『黒ねこの王子カーボネル』

ずっと古書店で探していた本がいつのまにか復刊されていました。(復刊.comの復刊案内はしばしば遅いことがある。なんでだろう。)

この物語は主人公は少女ですが、話の中心にあるのは魔女の「使い魔」。普通の少女であるロージーは魔女の使い魔だった黒ねこカーボネルと偶然出会います。そして魔女はいなくなったものの、使い魔を縛る魔法からはまだ完全に解放されていないカーボネルを自由にするべく冒険をしていくのです。
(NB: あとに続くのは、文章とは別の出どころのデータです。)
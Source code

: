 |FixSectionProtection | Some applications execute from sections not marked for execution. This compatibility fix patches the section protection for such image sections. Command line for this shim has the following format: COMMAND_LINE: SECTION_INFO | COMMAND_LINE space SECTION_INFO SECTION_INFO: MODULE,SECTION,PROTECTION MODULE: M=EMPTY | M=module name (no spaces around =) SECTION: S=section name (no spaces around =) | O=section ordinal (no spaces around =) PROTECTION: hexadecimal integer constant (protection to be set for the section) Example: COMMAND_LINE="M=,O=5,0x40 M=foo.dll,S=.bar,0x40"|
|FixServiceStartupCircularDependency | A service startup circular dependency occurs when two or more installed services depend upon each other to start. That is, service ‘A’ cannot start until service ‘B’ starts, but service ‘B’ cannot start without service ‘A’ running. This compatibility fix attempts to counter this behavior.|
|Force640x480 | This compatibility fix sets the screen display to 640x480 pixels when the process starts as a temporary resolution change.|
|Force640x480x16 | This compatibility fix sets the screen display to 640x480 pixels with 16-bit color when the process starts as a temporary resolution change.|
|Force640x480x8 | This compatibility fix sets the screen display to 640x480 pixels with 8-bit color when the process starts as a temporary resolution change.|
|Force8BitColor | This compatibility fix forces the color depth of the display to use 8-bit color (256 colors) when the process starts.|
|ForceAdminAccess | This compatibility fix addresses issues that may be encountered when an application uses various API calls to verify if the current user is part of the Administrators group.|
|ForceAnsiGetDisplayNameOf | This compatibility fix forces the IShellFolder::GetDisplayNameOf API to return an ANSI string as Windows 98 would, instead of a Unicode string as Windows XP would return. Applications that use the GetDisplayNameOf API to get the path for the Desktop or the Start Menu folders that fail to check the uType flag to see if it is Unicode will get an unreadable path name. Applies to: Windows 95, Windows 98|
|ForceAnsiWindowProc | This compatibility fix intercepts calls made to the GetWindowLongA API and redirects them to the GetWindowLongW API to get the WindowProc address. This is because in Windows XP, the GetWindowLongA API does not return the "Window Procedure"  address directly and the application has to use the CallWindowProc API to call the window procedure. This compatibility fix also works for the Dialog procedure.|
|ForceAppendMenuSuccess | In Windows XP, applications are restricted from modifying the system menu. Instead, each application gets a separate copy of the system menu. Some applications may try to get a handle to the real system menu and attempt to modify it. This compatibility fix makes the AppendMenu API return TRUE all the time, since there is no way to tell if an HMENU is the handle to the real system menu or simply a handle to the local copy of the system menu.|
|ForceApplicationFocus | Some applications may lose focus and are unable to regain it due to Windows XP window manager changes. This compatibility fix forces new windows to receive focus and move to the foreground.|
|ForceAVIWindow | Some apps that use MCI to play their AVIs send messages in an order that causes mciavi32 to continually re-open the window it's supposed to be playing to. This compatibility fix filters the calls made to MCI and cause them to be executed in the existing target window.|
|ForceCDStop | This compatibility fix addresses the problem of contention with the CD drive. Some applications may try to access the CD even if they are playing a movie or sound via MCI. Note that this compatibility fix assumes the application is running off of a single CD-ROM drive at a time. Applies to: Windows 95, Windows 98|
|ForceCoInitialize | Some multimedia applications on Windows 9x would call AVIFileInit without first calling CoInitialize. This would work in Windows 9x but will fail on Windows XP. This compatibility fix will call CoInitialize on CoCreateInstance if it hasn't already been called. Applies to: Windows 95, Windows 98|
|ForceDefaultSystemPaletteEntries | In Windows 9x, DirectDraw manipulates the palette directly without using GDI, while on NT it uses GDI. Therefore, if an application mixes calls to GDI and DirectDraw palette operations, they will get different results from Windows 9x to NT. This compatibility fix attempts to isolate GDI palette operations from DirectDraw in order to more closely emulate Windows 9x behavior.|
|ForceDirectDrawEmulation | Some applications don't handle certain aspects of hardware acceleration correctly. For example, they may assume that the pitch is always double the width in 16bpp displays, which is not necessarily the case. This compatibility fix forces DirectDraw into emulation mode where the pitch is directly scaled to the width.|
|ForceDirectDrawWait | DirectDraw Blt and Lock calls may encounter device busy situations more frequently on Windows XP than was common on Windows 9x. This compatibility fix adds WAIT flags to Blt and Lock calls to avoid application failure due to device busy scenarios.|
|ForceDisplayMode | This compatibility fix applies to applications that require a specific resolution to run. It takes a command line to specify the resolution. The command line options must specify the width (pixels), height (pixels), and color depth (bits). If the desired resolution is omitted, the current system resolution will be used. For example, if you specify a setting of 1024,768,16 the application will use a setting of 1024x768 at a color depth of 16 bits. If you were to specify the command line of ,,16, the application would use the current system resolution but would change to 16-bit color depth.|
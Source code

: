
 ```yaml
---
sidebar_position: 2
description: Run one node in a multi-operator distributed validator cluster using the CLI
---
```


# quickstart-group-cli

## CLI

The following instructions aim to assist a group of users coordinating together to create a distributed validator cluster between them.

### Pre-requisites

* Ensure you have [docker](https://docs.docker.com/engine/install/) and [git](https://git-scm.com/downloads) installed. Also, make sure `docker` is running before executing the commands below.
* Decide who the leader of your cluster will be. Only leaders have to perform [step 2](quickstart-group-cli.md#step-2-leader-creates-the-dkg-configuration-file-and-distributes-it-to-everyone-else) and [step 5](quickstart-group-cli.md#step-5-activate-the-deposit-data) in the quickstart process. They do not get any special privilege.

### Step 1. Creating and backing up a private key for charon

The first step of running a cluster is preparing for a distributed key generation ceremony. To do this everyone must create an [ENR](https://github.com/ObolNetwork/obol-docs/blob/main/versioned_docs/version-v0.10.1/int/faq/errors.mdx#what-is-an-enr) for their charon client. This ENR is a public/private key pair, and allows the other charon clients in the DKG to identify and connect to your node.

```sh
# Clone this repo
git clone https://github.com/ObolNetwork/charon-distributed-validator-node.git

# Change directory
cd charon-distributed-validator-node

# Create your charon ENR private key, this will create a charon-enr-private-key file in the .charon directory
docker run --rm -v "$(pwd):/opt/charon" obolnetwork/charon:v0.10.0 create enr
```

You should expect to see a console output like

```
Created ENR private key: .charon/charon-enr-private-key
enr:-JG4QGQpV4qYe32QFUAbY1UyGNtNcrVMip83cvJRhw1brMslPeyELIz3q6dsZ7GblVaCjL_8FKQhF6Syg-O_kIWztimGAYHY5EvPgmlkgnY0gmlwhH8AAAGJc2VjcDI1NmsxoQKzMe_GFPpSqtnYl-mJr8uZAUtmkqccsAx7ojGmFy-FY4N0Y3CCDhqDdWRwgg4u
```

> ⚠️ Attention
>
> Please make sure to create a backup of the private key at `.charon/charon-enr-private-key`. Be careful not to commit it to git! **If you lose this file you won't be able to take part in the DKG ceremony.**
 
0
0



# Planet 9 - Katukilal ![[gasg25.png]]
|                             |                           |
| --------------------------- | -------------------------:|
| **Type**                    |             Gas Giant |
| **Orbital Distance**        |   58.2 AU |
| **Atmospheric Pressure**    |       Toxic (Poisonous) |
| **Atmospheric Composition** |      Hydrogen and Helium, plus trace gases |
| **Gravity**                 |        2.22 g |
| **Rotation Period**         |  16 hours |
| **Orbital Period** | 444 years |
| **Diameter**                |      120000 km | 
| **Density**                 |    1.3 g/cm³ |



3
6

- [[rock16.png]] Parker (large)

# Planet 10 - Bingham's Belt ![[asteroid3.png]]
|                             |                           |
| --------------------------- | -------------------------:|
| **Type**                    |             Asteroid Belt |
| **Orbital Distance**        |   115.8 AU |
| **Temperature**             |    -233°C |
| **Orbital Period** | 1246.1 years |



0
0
主人がいなくなった後の使い魔というのは面白いテーマだと思うのですが、あまりクローズアップされることがありません。ゲームのルールにおいても解放される・元いた場所へ帰還する程度の記述しかないことが多い。
もちろんルールでサポートをしているゲームもあります。例えば『ルーンクエスト』の場合、造り主が死ぬと使い魔は主人から付与された能力値を失っていきます。このルールを使った展開として、以前プレイヤーで参加したシナリオではこんな流れがありました。
PCの父親(魔道師)が目の前で惨殺され、徒弟であるPCは父の使い魔と一緒にからくも脱出する。しかし使い魔は時間がたつにつれて弱っていき、意思の疎通すら困難になっていく。そこに父の知り合いを名乗る魔道師があらわれ「私にはその劣化を止めるすべがある。その使い魔を渡せ。」と迫ってくる…。


プライドを持つ使い魔のいう点でもこの物語は面白い視点を与えてくれます。カーボネルは魔法で縛られた使い魔ですから、主人との関係は尊敬や皮肉というよくあるものではありません。そして猫の王子である彼の振る舞いは矜恃に満ちています。このギャップが彼をより苦しめることになりますが、単なる寄り添う使い魔ではなく1人のキャラクターとしてより魅力的なものにしているのです。思わず自分のシナリオのNPCとして登場させてみたくなるくらいに。
実はこの物語をほぼそのままの内容で『ウィッチクエスト』のシナリオにしてプレイしたことがあります。依頼を受けるのは少女ではなく見習い魔女と相棒のネコになりますが、それも上手く働いてとても楽しいセッションになりました。*1ネコがプレイヤーにいる分だけネコ社会についての情報(“王子”について、など)を与えやすく、ネコプレイヤーも見習い魔女のサポート以外にいろいろな活躍場所を作ることができたのです。


この本はカーボネル3部作の1巻にあたるのですが、2巻以降は未だに翻訳されていません。復刊を機に続編も翻訳されないかと淡い期待を抱いています。


黒ねこの王子カーボネル (岩波少年文庫 161)

黒ねこの王子カーボネル (岩波少年文庫 161)

*1:ストラクチャーカードの引きとイベント表のダイス目がよかったというのもありますが。